Credit rating agency Moody’s Investors Service on Friday lowered India’s projected Gross Domestic Product growth rate to minus 11.5% for the 2020-’21 financial year, PTI reported. India’s GDP fell 23.9% during the first quarter of 2020-’21, primarily because of a lockdown imposed to limit the spread of the coronavirus.
“India’s credit profile is increasingly constrained by low growth, high debt burden and a weak financial system,” Moody’s said according to Mint. “Risks from deeper stresses in Indian economy, financial system can lead to fiscal strength erosion.” The credit rating agency also said that India’s policy-making institutions have struggled to mitigate the risks worsened by the coronavirus pandemic.
However, Moody’s also said that India’s economic growth will rebound to 10.6% in the 2021-’22 fiscal year.

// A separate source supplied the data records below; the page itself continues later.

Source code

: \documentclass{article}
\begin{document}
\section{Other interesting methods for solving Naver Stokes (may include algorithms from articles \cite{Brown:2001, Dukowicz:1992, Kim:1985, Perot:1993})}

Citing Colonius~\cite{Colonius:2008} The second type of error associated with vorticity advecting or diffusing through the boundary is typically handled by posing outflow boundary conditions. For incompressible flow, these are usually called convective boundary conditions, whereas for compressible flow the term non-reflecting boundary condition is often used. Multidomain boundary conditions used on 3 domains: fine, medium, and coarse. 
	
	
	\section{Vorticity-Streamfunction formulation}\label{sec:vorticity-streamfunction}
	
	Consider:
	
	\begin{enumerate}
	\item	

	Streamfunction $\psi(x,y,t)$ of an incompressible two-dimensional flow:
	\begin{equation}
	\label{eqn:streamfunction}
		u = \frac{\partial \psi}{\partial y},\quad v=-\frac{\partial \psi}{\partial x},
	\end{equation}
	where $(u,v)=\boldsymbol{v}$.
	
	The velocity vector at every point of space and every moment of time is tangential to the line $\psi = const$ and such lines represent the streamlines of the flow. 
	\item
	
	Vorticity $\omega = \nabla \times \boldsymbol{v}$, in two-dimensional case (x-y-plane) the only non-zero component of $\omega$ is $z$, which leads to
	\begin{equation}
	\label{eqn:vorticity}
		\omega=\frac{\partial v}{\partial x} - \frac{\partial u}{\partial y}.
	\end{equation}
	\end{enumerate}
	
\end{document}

On September 8, credit rating agency Fitch Ratings predicted that India’s economy will contract by 10.5% in 2020-’21. The agency, however, forecast that India’s economy will grow by 11% in the financial year 2021-’22 and 6% in 2022-’23.
Domestic rating agency India Ratings and Research, meanwhile, had revised India’s GDP growth forecast for the financial year 2020-’21 to -11.8% from -5.3%.
India is now the world’s second-worst coronavirus-hit country. India reported a record increase of 96,550 new coronavirus cases on Friday, taking its tally to 45,62,414. The country’s toll rose by 1,209 to 76,271. As many as 35,42,663 people have recovered from the infection. India’s recovery rate is currently 77.65%, while the mortality rate is 1.67%.